The data consists of the following variables:
# Import library you may need
library(car)
## Loading required package: carData
##
## Attaching package: 'car'
## The following object is masked from 'package:dplyr':
##
## recode
# Read the data set
fishfull = read.csv("Fish.csv",header=T, fileEncoding = 'UTF-8-BOM')
row.cnt = nrow(fishfull)
# Split the data into training and testing sets
fishtest = fishfull[(row.cnt-9):row.cnt,]
fish = fishfull[1:(row.cnt-10),]
head(fish,2)
Please use fish as your data set for the following questions unless otherwise stated.

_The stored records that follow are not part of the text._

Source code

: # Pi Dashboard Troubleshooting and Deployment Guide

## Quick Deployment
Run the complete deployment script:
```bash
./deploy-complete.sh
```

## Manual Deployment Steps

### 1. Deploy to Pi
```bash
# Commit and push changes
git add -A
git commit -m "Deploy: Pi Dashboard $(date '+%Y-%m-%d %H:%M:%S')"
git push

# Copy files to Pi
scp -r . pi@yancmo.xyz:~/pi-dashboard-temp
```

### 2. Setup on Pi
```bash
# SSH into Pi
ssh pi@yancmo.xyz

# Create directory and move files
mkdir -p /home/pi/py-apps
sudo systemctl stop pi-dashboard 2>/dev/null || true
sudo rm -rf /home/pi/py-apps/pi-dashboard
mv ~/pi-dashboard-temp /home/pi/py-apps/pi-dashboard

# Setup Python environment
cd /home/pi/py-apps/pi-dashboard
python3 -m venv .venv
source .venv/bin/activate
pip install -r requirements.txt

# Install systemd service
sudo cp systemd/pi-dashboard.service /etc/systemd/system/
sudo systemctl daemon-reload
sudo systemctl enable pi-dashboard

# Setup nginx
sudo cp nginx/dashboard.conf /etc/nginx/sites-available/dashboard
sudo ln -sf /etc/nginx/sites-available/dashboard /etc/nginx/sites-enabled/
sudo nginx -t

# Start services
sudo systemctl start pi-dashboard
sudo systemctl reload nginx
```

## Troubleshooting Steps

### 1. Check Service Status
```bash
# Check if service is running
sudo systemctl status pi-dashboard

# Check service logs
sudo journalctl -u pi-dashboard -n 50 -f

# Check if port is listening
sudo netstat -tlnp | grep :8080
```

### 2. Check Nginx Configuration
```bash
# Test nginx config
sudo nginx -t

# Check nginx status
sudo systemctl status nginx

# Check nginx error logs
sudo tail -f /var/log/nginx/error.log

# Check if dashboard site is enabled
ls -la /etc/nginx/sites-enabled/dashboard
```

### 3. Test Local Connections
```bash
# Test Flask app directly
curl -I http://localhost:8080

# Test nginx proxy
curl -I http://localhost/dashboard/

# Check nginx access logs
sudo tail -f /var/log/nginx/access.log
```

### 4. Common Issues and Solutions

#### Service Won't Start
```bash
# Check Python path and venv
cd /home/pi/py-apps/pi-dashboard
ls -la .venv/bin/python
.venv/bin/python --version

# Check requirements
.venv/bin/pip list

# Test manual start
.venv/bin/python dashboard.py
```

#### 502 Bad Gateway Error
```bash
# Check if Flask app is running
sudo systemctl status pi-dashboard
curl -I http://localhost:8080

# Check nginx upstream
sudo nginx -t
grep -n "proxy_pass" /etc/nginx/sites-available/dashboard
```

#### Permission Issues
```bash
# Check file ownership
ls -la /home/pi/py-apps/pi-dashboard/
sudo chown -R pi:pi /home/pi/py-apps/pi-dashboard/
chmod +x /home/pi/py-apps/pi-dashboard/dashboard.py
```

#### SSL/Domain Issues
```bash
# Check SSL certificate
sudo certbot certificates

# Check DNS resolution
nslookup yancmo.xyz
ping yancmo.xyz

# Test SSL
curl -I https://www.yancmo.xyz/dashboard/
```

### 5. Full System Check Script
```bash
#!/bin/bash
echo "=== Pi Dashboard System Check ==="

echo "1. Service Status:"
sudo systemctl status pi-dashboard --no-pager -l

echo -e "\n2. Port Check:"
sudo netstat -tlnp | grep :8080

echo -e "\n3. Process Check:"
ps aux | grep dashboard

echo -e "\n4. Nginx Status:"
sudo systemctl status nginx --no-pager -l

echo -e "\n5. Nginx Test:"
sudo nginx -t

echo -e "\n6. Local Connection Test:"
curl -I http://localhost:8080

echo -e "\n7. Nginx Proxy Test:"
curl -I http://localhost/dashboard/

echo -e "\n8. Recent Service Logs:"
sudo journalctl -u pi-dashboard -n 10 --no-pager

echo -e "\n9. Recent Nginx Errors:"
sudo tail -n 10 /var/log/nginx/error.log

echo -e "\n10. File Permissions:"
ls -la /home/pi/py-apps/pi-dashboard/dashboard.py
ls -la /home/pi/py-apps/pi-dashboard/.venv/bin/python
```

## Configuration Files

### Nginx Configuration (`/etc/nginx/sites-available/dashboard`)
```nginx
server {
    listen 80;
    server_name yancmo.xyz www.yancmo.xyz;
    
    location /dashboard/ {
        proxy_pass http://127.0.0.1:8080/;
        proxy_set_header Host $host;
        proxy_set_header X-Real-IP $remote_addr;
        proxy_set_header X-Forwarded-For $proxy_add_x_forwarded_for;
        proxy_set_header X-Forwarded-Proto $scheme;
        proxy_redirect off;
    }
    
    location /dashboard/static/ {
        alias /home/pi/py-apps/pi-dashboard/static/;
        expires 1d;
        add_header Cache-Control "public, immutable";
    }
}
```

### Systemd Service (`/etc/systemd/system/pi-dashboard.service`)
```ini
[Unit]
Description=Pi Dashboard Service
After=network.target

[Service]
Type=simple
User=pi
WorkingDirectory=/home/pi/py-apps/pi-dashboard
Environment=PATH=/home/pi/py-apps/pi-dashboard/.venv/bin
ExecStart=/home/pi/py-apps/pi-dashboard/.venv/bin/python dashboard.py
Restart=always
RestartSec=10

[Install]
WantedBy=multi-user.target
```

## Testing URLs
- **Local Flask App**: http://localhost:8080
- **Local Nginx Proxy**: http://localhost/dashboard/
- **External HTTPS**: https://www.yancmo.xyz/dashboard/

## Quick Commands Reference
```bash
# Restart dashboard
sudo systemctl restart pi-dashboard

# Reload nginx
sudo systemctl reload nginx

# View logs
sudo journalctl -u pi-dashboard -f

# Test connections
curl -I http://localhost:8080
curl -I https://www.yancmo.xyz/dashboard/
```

(a) Create a box plot comparing the response variable, Weight, across the multiple species. Based on this box plot, does there appear to be a relationship between the predictor and the response?
#making Species as factors
fish$Species <- as.factor(fish$Species)
#class(fishfull$Species)
# Visualizations via Box plots
boxplot(Weight ~ Species, data = fish,
xlab = "Species Types",
ylab = "Weight",
main = "Box plots of Fish Weights across different species",
notch = FALSE,
varwidth = TRUE,
col = c("green", "red", "blue","yellow", "violet", "lightblue","orange")
)
#Answer:
A few characteristics of fish weights with respect to species types were discernible from the box plots:
There is quite a bit of variability among the median weights across different species of fish
It does show that certain species like Roach has a few extreme outliers but most of it’s data are in tight range.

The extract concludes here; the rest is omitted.